EXERCISE — Return exactly and only these lines: the first of the listing through the one containing "chief Kenaz, chief".

RECORD EXCERPTS —
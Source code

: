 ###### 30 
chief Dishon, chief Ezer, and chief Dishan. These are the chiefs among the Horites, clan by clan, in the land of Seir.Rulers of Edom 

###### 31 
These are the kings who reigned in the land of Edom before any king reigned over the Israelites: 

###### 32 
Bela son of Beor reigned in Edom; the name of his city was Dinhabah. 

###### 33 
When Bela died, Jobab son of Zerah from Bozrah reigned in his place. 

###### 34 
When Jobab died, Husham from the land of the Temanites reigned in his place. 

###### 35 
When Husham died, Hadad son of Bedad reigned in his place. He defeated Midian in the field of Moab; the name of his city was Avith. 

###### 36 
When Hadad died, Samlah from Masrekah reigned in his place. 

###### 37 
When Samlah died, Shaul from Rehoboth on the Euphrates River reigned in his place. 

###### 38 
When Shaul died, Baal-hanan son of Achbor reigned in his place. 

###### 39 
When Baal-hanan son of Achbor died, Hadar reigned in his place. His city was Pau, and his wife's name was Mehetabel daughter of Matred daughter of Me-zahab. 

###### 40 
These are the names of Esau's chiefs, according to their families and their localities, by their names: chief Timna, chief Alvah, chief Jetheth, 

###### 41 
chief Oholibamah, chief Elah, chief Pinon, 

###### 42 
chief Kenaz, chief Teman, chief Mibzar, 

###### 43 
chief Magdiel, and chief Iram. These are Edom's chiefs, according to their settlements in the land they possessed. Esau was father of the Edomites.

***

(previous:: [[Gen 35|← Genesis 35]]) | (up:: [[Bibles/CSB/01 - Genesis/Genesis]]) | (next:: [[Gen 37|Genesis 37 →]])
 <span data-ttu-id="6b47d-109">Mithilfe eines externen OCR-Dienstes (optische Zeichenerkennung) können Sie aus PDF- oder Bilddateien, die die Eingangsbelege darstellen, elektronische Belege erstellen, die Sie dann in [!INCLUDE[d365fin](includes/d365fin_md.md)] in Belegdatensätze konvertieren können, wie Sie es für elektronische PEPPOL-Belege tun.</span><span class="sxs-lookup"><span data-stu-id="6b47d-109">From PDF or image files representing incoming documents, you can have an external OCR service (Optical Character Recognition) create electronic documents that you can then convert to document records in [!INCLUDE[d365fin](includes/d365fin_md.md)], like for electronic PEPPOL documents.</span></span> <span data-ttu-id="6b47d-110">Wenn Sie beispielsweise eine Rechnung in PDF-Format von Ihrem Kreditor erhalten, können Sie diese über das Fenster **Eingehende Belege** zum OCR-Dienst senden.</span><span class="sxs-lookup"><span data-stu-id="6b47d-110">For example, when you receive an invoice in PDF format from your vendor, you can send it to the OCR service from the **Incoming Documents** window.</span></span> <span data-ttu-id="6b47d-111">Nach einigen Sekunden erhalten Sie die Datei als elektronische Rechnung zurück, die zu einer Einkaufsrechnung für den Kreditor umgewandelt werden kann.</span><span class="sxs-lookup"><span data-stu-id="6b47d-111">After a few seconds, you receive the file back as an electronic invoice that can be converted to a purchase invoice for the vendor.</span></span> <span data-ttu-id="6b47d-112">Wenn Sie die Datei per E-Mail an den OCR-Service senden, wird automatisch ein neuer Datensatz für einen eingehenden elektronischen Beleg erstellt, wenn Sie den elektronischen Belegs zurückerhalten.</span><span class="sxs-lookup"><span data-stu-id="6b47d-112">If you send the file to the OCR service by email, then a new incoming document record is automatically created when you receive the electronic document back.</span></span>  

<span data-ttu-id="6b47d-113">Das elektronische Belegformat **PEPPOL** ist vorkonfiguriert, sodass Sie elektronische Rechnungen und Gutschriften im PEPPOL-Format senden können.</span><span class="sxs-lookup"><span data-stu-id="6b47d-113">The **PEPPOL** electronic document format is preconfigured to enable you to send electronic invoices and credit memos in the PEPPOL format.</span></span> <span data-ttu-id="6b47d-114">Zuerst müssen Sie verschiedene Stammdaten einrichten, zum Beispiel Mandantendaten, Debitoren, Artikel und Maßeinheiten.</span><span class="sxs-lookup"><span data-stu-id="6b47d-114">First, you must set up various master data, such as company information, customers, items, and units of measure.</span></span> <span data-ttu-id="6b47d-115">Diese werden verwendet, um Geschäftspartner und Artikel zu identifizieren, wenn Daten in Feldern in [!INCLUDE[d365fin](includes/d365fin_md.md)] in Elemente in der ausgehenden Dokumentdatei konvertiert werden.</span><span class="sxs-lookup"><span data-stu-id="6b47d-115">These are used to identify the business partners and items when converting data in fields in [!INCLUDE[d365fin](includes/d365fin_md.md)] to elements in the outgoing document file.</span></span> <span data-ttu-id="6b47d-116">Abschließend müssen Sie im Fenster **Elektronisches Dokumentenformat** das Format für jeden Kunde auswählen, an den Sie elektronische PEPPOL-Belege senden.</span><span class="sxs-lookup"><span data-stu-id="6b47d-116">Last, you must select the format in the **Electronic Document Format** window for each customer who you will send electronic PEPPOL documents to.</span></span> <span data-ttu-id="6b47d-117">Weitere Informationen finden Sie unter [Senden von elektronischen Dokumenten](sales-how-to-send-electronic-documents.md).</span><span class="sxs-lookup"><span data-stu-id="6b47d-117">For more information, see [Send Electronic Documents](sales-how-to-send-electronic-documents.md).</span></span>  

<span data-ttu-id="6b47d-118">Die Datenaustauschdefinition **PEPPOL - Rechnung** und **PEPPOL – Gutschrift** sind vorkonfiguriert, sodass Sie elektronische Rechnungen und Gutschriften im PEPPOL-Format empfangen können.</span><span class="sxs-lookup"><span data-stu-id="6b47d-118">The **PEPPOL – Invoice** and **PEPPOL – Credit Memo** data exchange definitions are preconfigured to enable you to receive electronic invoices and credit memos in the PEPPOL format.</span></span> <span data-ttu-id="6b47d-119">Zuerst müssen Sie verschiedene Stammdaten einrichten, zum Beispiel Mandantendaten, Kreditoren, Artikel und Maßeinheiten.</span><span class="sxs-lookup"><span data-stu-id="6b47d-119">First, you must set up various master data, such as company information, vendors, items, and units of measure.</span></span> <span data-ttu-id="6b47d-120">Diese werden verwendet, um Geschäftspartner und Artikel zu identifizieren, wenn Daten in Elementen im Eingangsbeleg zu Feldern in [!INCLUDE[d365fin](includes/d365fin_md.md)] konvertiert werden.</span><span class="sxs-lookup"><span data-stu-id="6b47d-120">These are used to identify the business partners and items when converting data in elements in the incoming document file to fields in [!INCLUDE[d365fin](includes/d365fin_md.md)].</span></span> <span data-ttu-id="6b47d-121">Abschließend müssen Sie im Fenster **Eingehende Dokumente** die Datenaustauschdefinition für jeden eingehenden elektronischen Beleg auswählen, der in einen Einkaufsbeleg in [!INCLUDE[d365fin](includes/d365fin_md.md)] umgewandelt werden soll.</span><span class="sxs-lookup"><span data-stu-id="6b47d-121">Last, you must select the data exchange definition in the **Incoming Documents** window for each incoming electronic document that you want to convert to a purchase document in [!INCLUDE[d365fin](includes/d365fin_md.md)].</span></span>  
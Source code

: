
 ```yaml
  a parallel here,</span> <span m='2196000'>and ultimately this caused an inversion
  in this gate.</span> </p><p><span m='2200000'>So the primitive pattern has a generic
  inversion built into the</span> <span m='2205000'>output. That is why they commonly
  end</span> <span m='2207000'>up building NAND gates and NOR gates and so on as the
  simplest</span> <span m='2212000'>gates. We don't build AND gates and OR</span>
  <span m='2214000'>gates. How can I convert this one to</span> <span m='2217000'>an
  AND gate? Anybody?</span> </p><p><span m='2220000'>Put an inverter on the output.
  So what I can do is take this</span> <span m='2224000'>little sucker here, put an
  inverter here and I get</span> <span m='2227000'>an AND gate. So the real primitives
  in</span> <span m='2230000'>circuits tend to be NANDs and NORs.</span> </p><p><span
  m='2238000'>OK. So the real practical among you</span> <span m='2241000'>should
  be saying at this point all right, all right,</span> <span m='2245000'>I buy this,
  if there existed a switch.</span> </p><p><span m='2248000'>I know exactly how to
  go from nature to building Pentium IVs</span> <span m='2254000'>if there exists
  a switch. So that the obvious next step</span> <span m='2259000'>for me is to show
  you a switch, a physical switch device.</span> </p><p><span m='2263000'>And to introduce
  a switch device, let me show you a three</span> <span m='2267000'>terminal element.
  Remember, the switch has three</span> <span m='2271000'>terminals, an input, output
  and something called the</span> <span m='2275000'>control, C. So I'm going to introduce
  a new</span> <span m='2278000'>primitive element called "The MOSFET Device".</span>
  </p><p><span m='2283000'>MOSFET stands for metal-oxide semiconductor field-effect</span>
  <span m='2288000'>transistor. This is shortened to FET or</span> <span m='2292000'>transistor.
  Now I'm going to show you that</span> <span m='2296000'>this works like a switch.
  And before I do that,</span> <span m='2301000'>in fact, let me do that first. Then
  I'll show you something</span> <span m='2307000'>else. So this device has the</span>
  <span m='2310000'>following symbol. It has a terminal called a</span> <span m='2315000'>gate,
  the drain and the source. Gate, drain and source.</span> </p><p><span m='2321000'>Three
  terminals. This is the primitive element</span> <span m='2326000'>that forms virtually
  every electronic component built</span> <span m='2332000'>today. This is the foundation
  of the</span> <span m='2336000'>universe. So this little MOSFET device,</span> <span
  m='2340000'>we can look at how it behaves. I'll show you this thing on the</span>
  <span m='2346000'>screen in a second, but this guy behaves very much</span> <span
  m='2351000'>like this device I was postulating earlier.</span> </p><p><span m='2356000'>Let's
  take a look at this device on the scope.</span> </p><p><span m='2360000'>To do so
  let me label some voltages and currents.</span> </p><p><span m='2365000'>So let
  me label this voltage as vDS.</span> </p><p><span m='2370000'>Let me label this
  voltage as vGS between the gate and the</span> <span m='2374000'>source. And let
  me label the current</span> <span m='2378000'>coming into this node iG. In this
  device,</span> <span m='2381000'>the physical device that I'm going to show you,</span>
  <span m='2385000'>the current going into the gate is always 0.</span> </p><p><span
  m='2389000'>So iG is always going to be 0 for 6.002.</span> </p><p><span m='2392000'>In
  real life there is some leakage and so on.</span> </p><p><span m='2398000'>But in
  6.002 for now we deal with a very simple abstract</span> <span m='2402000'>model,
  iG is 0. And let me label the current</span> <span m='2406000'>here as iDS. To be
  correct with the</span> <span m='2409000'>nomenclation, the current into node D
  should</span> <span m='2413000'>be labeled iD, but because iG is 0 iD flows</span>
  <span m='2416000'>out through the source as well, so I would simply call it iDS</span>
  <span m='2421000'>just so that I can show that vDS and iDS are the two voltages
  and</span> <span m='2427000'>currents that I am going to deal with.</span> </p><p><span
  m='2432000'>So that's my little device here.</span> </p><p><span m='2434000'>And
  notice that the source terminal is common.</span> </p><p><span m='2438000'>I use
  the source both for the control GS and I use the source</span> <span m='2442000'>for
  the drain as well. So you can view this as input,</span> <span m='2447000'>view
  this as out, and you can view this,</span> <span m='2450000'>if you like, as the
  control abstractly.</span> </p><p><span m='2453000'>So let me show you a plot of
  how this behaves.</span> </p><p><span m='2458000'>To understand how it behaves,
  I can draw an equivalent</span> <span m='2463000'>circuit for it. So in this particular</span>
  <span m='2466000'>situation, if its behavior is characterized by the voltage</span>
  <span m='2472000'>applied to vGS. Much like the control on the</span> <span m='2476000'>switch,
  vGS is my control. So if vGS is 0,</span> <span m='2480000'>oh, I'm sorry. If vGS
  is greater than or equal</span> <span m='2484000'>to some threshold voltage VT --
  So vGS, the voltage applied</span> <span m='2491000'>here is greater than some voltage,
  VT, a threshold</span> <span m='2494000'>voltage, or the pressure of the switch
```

SOLUTION TO THIS PROBLEM —
Source code

: ###### 30 
chief Dishon, chief Ezer, and chief Dishan. These are the chiefs among the Horites, clan by clan, in the land of Seir.Rulers of Edom 

###### 31 
These are the kings who reigned in the land of Edom before any king reigned over the Israelites: 

###### 32 
Bela son of Beor reigned in Edom; the name of his city was Dinhabah. 

###### 33 
When Bela died, Jobab son of Zerah from Bozrah reigned in his place. 

###### 34 
When Jobab died, Husham from the land of the Temanites reigned in his place. 

###### 35 
When Husham died, Hadad son of Bedad reigned in his place. He defeated Midian in the field of Moab; the name of his city was Avith. 

###### 36 
When Hadad died, Samlah from Masrekah reigned in his place. 

###### 37 
When Samlah died, Shaul from Rehoboth on the Euphrates River reigned in his place. 

###### 38 
When Shaul died, Baal-hanan son of Achbor reigned in his place. 

###### 39 
When Baal-hanan son of Achbor died, Hadar reigned in his place. His city was Pau, and his wife's name was Mehetabel daughter of Matred daughter of Me-zahab. 

###### 40 
These are the names of Esau's chiefs, according to their families and their localities, by their names: chief Timna, chief Alvah, chief Jetheth, 

###### 41 
chief Oholibamah, chief Elah, chief Pinon, 

###### 42 
chief Kenaz, chief Teman, chief Mibzar, 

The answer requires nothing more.